2020. március 8., vasárnap

Rediscovering God (2 LENT Year A)

 

We humans are created to happiness. Regardless of one's values it is happiness that we are striving for. The Catechism teaches us that we are created for happiness in God.

The scene of the Transfiguration is the revelation of this joy of being with God. It was a very intense, literally mystical, experience for the three disciples. Their joy was attached to the revelation of the coming suffering of their Master. Yet, this same intense delight, spread evenly, is waiting for us in our Christian life. We are simply made for being with our Saviour both in joy and suffering. This closeness, this friendship and partnership, should give us delight.

If this daily joy is not present, it signals a work to be done from our part. We must fill up (remove) this distance (Radio 4 interview with teenagers who abandoned their faith. The sadness of the soul is real.). The Orthodox Christian mystics teach that Jesus was always transfigured, revealing his Beauty. People just could not perceive it, for their senses were not 'lifted up' to sense this vision.

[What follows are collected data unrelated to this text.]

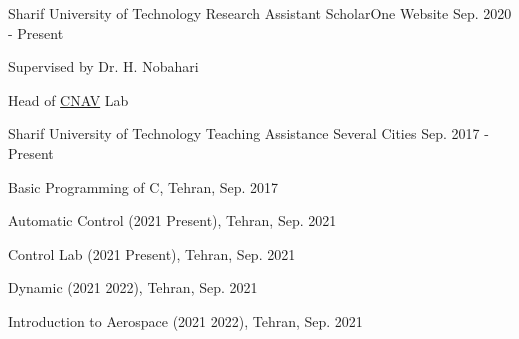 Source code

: \vspace{-3mm} 

\begin{cventries}
	
\vspace{1mm} 	
	\cventry
	{Sharif University of Technology} %
	{Research Assistant} %
	{ScholarOne Website}%
	{Sep. 2020 - Present} %
	{
		\begin{cvitems}
			\item{Supervised by Dr. H. Nobahari}
			\vspace{0.5mm}
			\item{Head of \href{https://www.linkedin.com/company/cnav-lab}{CNAV} Lab}
		\end{cvitems}
	}


	\cventry
{Sharif University of Technology} %
{Teaching Assistance} %
{Several Cities}%
{Sep. 2017 - Present} %
{
	\begin{cvitems} %
		\item {Basic Programming of C, Tehran, Sep. 2017}
		\item{Automatic Control (2021 Present), Tehran, Sep. 2021}
		\item{Control Lab (2021 Present), Tehran, Sep. 2021}
		\item{Dynamic (2021 2022), Tehran, Sep. 2021}
		\item{Introduction to Aerospace (2021 2022), Tehran, Sep. 2021}
	\end{cvitems}
}

\vspace{-4.0mm}  

 
\end{cventries}
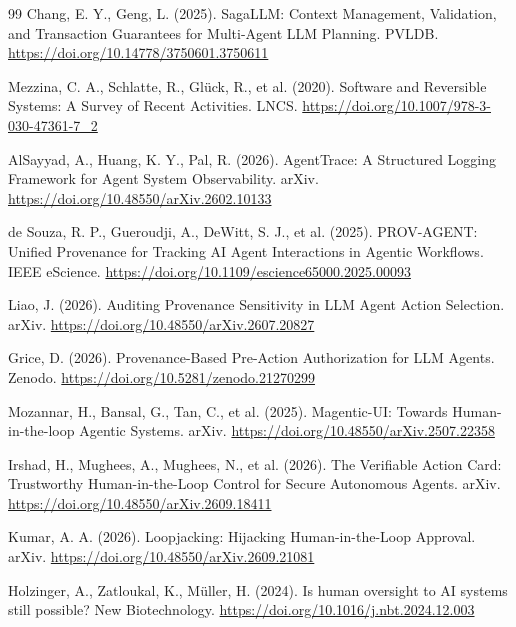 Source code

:\documentclass[11pt]{article}
\begin{document}
\begin{thebibliography}{99}
 Chang, E. Y., Geng, L. (2025). SagaLLM: Context Management,
Validation, and Transaction Guarantees for Multi-Agent LLM Planning. PVLDB.
\url{https://doi.org/10.14778/3750601.3750611}

 Mezzina, C. A., Schlatte, R., Glück, R., et al.
(2020). Software and Reversible Systems: A Survey of Recent Activities. LNCS.
\url{https://doi.org/10.1007/978-3-030-47361-7_2}

 AlSayyad, A., Huang, K. Y., Pal, R. (2026). AgentTrace: A
Structured Logging Framework for Agent System Observability. arXiv.
\url{https://doi.org/10.48550/arXiv.2602.10133}

 de Souza, R. P., Gueroudji, A., DeWitt, S. J., et al.
(2025). PROV-AGENT: Unified Provenance for Tracking AI Agent Interactions in
Agentic Workflows. IEEE eScience.
\url{https://doi.org/10.1109/escience65000.2025.00093}

 Liao, J. (2026). Auditing Provenance Sensitivity in
LLM Agent Action Selection. arXiv.
\url{https://doi.org/10.48550/arXiv.2607.20827}

 Grice, D. (2026). Provenance-Based Pre-Action
Authorization for LLM Agents. Zenodo.
\url{https://doi.org/10.5281/zenodo.21270299}

 Mozannar, H., Bansal, G., Tan, C., et al. (2025).
Magentic-UI: Towards Human-in-the-loop Agentic Systems. arXiv.
\url{https://doi.org/10.48550/arXiv.2507.22358}

 Irshad, H., Mughees, A., Mughees, N., et al. (2026). The
Verifiable Action Card: Trustworthy Human-in-the-Loop Control for Secure
Autonomous Agents. arXiv. \url{https://doi.org/10.48550/arXiv.2609.18411}

 Kumar, A. A. (2026). Loopjacking: Hijacking
Human-in-the-Loop Approval. arXiv.
\url{https://doi.org/10.48550/arXiv.2609.21081}

 Holzinger, A., Zatloukal, K., Müller, H. (2024). Is human
oversight to AI systems still possible? New Biotechnology.
\url{https://doi.org/10.1016/j.nbt.2024.12.003}

\end{thebibliography}
\end{document}
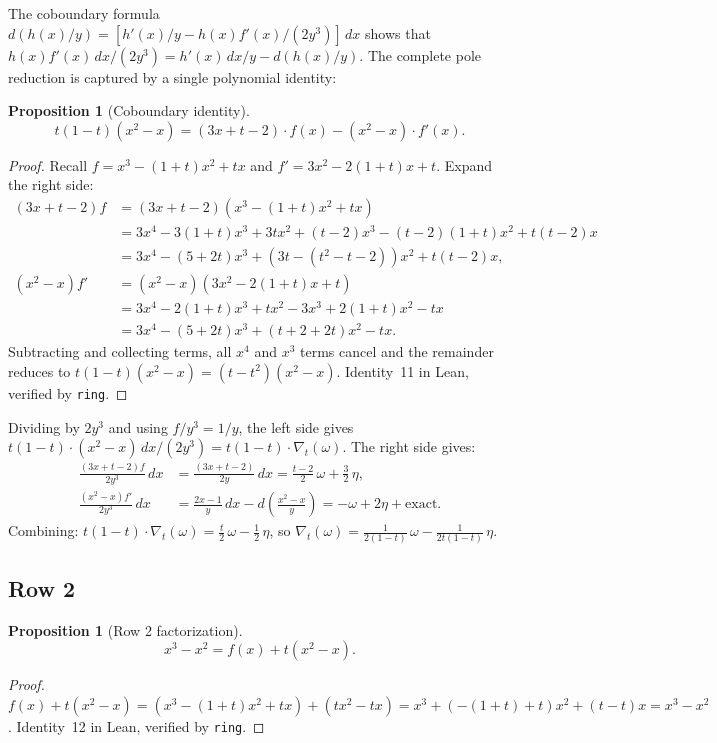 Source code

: \documentclass[11pt]{article}
\theoremstyle{plain}
\newtheorem{proposition}[theorem]{Proposition}
\theoremstyle{definition}
\theoremstyle{remark}
\begin{document}
The coboundary formula $d(h(x)/y) = [h'(x)/y - h(x)f'(x)/(2y^3)]\,dx$
shows that $h(x)f'(x)\,dx/(2y^3) = h'(x)\,dx/y - d(h(x)/y)$.
The complete pole reduction is captured by a single polynomial identity:

\begin{proposition}[Coboundary identity]\label{prop:coboundary}
\[
  t(1-t)(x^2-x) = (3x+t-2)\cdot f(x) - (x^2-x)\cdot f'(x).
\]
\end{proposition}
\begin{proof}
Recall $f = x^3 - (1+t)x^2 + tx$ and $f' = 3x^2 - 2(1+t)x + t$.
Expand the right side:
\begin{align*}
  (3x+t-2)f &= (3x+t-2)(x^3 - (1+t)x^2 + tx) \\
    &= 3x^4 - 3(1+t)x^3 + 3tx^2 + (t-2)x^3 - (t-2)(1+t)x^2 + t(t-2)x \\
    &= 3x^4 -(5+2t)x^3 + (3t - (t^2-t-2))x^2 + t(t-2)x, \\
  (x^2-x)f' &= (x^2-x)(3x^2 - 2(1+t)x + t) \\
    &= 3x^4 - 2(1+t)x^3 + tx^2 - 3x^3 + 2(1+t)x^2 - tx \\
    &= 3x^4 - (5+2t)x^3 + (t + 2 + 2t)x^2 - tx.
\end{align*}
Subtracting and collecting terms, all $x^4$ and $x^3$ terms cancel and
the remainder reduces to $t(1-t)(x^2 - x) = (t-t^2)(x^2-x)$.
Identity~11 in Lean, verified by \texttt{ring}.
\end{proof}

\noindent
Dividing by $2y^3$ and using $f/y^3 = 1/y$, the left side gives
$t(1-t) \cdot (x^2-x)\,dx/(2y^3) = t(1-t)\cdot\nabla_t(\omega)$.
The right side gives:
\begin{align*}
  \frac{(3x+t-2)f}{2y^3}\,dx &= \frac{(3x+t-2)}{2y}\,dx
    = \tfrac{t-2}{2}\,\omega + \tfrac{3}{2}\,\eta, \\
  \frac{(x^2-x)f'}{2y^3}\,dx &= \frac{2x-1}{y}\,dx - d\!\left(\frac{x^2-x}{y}\right)
    = -\omega + 2\eta + \text{exact}.
\end{align*}
Combining: $t(1-t)\cdot\nabla_t(\omega) = \frac{t}{2}\,\omega - \frac{1}{2}\,\eta$,
so $\nabla_t(\omega) = \frac{1}{2(1-t)}\,\omega - \frac{1}{2t(1-t)}\,\eta$.

\subsection{Row 2}

\begin{proposition}[Row 2 factorization]\label{prop:row2}
\[
  x^3 - x^2 = f(x) + t(x^2-x).
\]
\end{proposition}
\begin{proof}
$f(x) + t(x^2 - x) = (x^3 - (1+t)x^2 + tx) + (tx^2 - tx)
= x^3 + (-(1+t) + t)x^2 + (t - t)x = x^3 - x^2$.
Identity~12 in Lean, verified by \texttt{ring}.
\end{proof}
\end{document}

God always desires us to respond to his presence and experience the joy over life with Him. As Saint Francis de Sales puts it, God never ceases 'inspiring us'. It is up to us if we follow this inspiration. Listening to these daily inspirations is the very ground of our daily joy. (The story of birdie who went up to the top of the trees that has parents might find him.)

Let us think about it and let us be inspired by Jesus' Transfiguration. For the Christian community it is crucial to have this daily joy and delight in our God. This experience of delight is vital for us as a community, too. Why? For this is the very witness through which others got inspired to know Christ. Only when this joy is seen want people become Christians.

But what happens if this daily joy does not come? If our faith is not passionate enough ‒ to be perceived as something which is different, like Jesus' Transfiguration? For the life of Christians is like the extension of Jesus' Transfiguration on Mount Tabor. Particularly at crucial moments for someone, it must become visible.

Our first reading, Abraham's call, provides us with the missing key. 'The Lord said to Abraham, "Leave your country, your family and your father's house, for the land I will show you."' Let it be our concern what does this journey into God's joy look like in our own life! Lent actually poses this as a commandment: let this journey of our soul be the most important concern! What do we have to leave behind? What journey(s) we must make in order to experience daily the joy of being Christians?

'…I will show you' that land, says the Lord. We need to be exposed to the beauty of the abode where God dwells with us. It is God's showing us his things. Perhaps we should accept his 'showing us around', which means that we need to spend a special time with God. A special time of prayer and quiet thanksgiving. A time when our heart beats together with God's heart. When our eyes see together with God's eyes. This is an importance of quiet time and quiet prayer with God. If this meeting is not present, how and when and where could our Transfiguration take place? How could passion for God emerge in us? How our transformation into an inspiring community would emerge?

This specific time, Abraham teaches us, must take place in God's language, in his fashion. It is not our 'style' and option but is to be according to God's taste. For an unknown reason, God prefers the prayers of his Church, the Morning Prayers, the Evening Prayers, particularly the liturgy of the Eucharist. God can be present everywhere, in all of our actions, but he wants us to meet him and spend time with him, in his own language, in his own fashion, in his House. Still the centre of his self-revelation remains our Churches and Chapels, our prayers in it.

Lent invites us to try to make this extra mile, in the specific language God wants to speak among us.